• Assignment
How many lines in the data below contain the string "DEFAULT"? Answer with the number only.

• Records for the task
——

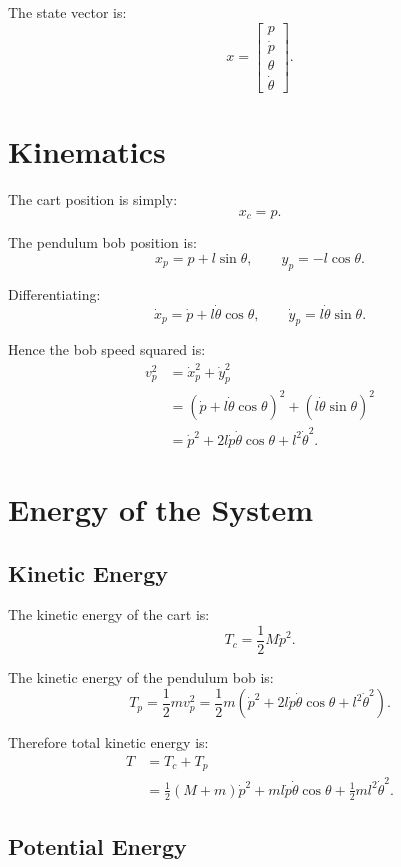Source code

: \documentclass[11pt,a4paper]{article}
\begin{document}
The state vector is:
\[
x = \begin{bmatrix}
p \\ \dot p \\ \theta \\ \dot \theta
\end{bmatrix}.
\]

\section{Kinematics}

The cart position is simply:
\[
x_c = p.
\]

The pendulum bob position is:
\[
x_p = p + l\sin\theta,
\qquad
y_p = -l\cos\theta.
\]

Differentiating:
\[
\dot x_p = \dot p + l\dot\theta\cos\theta,
\qquad
\dot y_p = l\dot\theta\sin\theta.
\]

Hence the bob speed squared is:
\begin{align*}
v_p^2
&= \dot x_p^2 + \dot y_p^2 \\
&= \left(\dot p + l\dot\theta\cos\theta\right)^2
   + \left(l\dot\theta\sin\theta\right)^2 \\
&= \dot p^2 + 2l\dot p\dot\theta\cos\theta + l^2\dot\theta^2.
\end{align*}

\section{Energy of the System}

\subsection{Kinetic Energy}

The kinetic energy of the cart is:
\[
T_c = \frac{1}{2}M\dot p^2.
\]

The kinetic energy of the pendulum bob is:
\[
T_p = \frac{1}{2}m v_p^2
= \frac{1}{2}m\left(\dot p^2 + 2l\dot p\dot\theta\cos\theta + l^2\dot\theta^2\right).
\]

Therefore total kinetic energy is:
\begin{align*}
T &= T_c + T_p \\
&= \frac{1}{2}(M+m)\dot p^2 + ml\dot p\dot\theta\cos\theta + \frac{1}{2}ml^2\dot\theta^2.
\end{align*}

\subsection{Potential Energy}
\end{document}
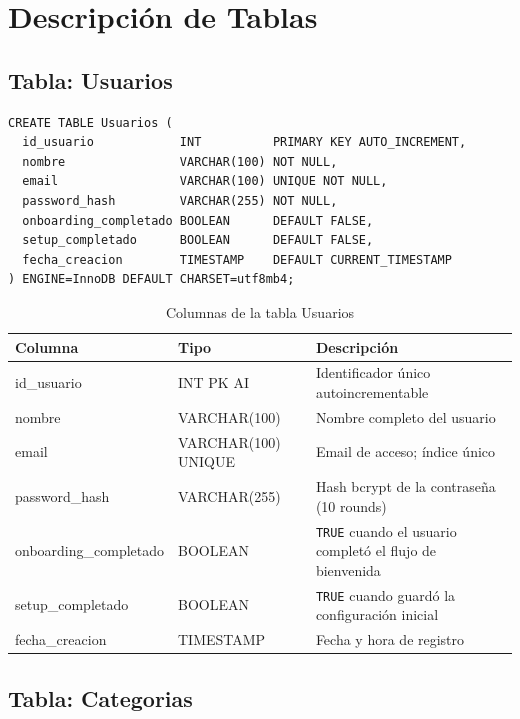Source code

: \section{Descripción de Tablas}

\subsection{Tabla: Usuarios}

\begin{lstlisting}[style=sql, caption={DDL de la tabla Usuarios}, label={lst:tbl-usuarios}]
CREATE TABLE Usuarios (
  id_usuario            INT          PRIMARY KEY AUTO_INCREMENT,
  nombre                VARCHAR(100) NOT NULL,
  email                 VARCHAR(100) UNIQUE NOT NULL,
  password_hash         VARCHAR(255) NOT NULL,
  onboarding_completado BOOLEAN      DEFAULT FALSE,
  setup_completado      BOOLEAN      DEFAULT FALSE,
  fecha_creacion        TIMESTAMP    DEFAULT CURRENT_TIMESTAMP
) ENGINE=InnoDB DEFAULT CHARSET=utf8mb4;
\end{lstlisting}

\begin{longtable}{>{\ttfamily}p{4cm} >{\ttfamily}p{2.5cm} p{7cm}}
  \caption{Columnas de la tabla Usuarios}
  \label{tab:cols-usuarios} \\
  \toprule
  \textbf{Columna} & \textbf{Tipo} & \textbf{Descripción} \\
  \midrule
  id\_usuario            & INT PK AI  & Identificador único autoincrementable \\
  nombre                 & VARCHAR(100) & Nombre completo del usuario \\
  email                  & VARCHAR(100) UNIQUE & Email de acceso; índice único \\
  password\_hash         & VARCHAR(255) & Hash bcrypt de la contraseña (10 rounds) \\
  onboarding\_completado & BOOLEAN & \texttt{TRUE} cuando el usuario completó el flujo de bienvenida \\
  setup\_completado      & BOOLEAN & \texttt{TRUE} cuando guardó la configuración inicial \\
  fecha\_creacion        & TIMESTAMP & Fecha y hora de registro \\
  \bottomrule
\end{longtable}

\subsection{Tabla: Categorias}

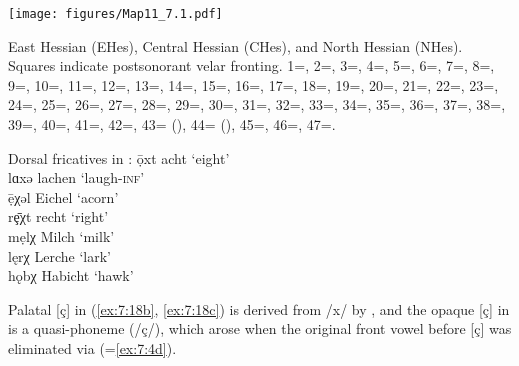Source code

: \begin{map}
\centering\texttt{[image: figures/Map11\_7.1.pdf]}
\caption[East Hessian, Central Hessian, and North Hessian]{East Hessian (EHes), Central Hessian (CHes), and North Hessian (NHes). Squares indicate postsonorant velar fronting. 1=\citet{Hertel1888}, 2=\citet{Salzmann1888}, 3=\citet{Glöckner1913}, 4=\citet{Noack1938}, 5=\citet{Martin1957}, 6=\citet{Müller1958a}, 7=\citet{Weber1959}, 8=\citet{Krafft1969}, 9=\citet{Wegera1977}, 10=\citet{Post1985}, 11=\citet{Schwarz1992}, 12=\citet{Dingeldein1995}, 13=\citet{Leidolf1891}, 14=\citet{WagnerHorn1900}, 15=\citet{Knauss1906}, 16=\citet{Schaefer1907}, 17=\citet{Reuss1907}, 18=\citet{Freund1910}, 19=\citet{Faber1912}, 20=\citet{Kroh1915}, 21=\citet{Rauh1921}, 22=\citet{Schwing1921}, 23=\citet{Siemon1922}, 24=\citet{Urff1926}, 25=\citet{Schudt1927}, 26=\citet{Bender1938}, 27=\citet{Friebertshäuser1961}, 28=\citet{Schnellbacher1963}, 29=\citet{Spenter1964}, 30=\citet{BethgeBonnin1969}, 31=\citet{Schudt1970}, 32=\citet{Hasselbach1971}, 33=\citet{Hasselberg1979}, 34=\citet{Féry2017}, 35=\citet{Dittmar1891}, 36=\citet{Schoof1913a, Schoof1913b, Schoof1913c}, 37=\citet{Hackler1914}, 38=\citet{Heidt1922}, 39=\citet{Hofmann1926}, 40=\citet{Bromm1936}, 41=\citet{Corell1936}, 42=\citet{Hofmann1940}, 43=\citet{Martin1942} (), 44=\citet{Martin1942} (), 45=\citet{Müller1958b}, 46=\citet{Möhn1962}, 47=\citet{Arend1991}.}\label{map:11}
\end{map}


\ea%
\label{ex:7:18}Dorsal fricatives in :
\ea\label{ex:7:18a} ọ̄xt \tab [oːxt] \tab acht \tab ‘eight’ \\
lɑxə \tab [lɑxə] \tab lachen \tab ‘laugh\textsc{{}-inf}’ \\
\ex\label{ex:7:18b}  ẹ̄χəl \tab [eːçəl] \tab Eichel \tab ‘acorn’ \\
rȩ̄χt \tab [rɛːçt] \tab recht \tab ‘right’ \\
\ex\label{ex:7:18c} mẹlχ \tab [melç] \tab Milch \tab ‘milk’ \\
lęrχ \tab [lɛrç] \tab Lerche \tab ‘lark’ \\
\ex\label{ex:7:18d} hǫbχ \tab [hɔpç] \tab Habicht \tab ‘hawk’ \\
\z
\z 

Palatal [ç] in (\ref{ex:7:18b}, \ref{ex:7:18c}) is derived from /x/ by , and the opaque [ç] in  is a quasi-phoneme (/ç/), which arose when the original front vowel before [ç] was eliminated via  (=\ref{ex:7:4d}).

——

• Your solution
4